■ ASSIGNMENT:
In the entries that follow, find the line containing "such as https://google.com"; from there, copy every line exactly through the line containing "a *.crt file.".

(Items listed in a dataset)
———

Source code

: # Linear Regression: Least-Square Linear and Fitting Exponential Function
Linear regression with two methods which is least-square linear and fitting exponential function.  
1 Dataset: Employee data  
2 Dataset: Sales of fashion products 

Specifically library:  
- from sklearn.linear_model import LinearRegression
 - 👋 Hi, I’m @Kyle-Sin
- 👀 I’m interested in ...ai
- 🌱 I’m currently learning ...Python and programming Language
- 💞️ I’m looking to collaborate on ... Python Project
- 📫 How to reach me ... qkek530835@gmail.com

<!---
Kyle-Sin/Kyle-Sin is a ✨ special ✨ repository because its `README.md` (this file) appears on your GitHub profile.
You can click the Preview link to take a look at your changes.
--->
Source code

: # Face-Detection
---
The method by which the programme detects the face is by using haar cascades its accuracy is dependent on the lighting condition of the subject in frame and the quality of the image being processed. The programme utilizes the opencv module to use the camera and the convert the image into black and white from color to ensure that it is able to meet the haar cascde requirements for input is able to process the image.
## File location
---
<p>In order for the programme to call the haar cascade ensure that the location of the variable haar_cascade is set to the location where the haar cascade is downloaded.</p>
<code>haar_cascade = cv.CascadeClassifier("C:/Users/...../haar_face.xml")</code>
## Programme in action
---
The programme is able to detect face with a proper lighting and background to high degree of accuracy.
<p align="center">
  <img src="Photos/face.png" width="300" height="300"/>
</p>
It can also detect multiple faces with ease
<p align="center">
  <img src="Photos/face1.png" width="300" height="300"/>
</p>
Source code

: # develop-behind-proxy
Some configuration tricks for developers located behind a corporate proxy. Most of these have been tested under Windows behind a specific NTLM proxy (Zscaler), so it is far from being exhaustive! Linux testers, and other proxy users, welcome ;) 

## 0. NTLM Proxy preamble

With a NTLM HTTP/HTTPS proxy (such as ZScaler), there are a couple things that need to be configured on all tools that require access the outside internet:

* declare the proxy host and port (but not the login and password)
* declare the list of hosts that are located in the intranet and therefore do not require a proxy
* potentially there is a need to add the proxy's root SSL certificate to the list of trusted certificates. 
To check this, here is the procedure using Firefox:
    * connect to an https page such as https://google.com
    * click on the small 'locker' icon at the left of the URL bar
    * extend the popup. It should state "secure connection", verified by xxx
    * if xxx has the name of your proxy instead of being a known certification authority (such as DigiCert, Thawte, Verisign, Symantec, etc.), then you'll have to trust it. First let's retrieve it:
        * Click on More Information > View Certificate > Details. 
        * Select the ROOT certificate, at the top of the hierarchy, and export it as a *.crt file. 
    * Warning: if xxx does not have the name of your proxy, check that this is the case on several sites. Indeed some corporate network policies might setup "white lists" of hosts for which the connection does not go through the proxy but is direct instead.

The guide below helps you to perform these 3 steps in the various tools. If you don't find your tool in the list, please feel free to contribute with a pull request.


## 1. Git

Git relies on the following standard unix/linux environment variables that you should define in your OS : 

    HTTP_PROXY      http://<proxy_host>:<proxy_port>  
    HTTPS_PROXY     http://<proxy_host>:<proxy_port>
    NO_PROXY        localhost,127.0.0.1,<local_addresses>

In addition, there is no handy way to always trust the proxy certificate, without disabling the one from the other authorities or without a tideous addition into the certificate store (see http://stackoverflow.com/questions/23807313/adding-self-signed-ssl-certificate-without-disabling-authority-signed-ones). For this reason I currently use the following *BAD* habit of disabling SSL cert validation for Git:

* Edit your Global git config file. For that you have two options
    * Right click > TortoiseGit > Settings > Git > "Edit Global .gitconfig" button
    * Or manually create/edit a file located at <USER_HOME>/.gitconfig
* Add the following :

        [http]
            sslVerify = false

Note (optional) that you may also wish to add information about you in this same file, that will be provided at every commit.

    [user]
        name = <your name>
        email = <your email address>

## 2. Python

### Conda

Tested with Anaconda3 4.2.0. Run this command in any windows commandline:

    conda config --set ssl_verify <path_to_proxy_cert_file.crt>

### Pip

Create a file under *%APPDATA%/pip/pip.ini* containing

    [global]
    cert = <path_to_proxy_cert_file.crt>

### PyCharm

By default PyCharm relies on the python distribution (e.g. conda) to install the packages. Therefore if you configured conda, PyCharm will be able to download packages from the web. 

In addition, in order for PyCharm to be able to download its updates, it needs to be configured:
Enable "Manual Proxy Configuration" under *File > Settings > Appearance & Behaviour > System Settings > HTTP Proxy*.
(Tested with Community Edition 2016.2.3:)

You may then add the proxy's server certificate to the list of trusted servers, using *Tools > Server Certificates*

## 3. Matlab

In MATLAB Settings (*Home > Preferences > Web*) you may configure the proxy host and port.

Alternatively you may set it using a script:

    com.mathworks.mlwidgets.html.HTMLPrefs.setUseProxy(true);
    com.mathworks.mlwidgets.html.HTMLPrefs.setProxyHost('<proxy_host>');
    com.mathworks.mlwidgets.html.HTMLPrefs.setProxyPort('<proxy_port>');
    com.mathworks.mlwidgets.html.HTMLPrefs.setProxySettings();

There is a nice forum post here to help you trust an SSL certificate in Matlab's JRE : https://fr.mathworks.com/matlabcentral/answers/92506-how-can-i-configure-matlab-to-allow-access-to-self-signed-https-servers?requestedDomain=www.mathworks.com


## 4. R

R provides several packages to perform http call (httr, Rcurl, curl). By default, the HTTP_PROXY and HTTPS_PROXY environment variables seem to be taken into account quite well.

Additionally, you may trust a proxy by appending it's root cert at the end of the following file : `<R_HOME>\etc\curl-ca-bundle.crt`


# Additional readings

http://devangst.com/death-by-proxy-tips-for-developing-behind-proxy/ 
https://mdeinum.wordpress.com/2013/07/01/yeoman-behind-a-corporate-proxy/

———

■ EXPECTED ANSWER:
    * connect to an https page such as https://google.com
    * click on the small 'locker' icon at the left of the URL bar
    * extend the popup. It should state "secure connection", verified by xxx
    * if xxx has the name of your proxy instead of being a known certification authority (such as DigiCert, Thawte, Verisign, Symantec, etc.), then you'll have to trust it. First let's retrieve it:
        * Click on More Information > View Certificate > Details. 
        * Select the ROOT certificate, at the top of the hierarchy, and export it as a *.crt file. 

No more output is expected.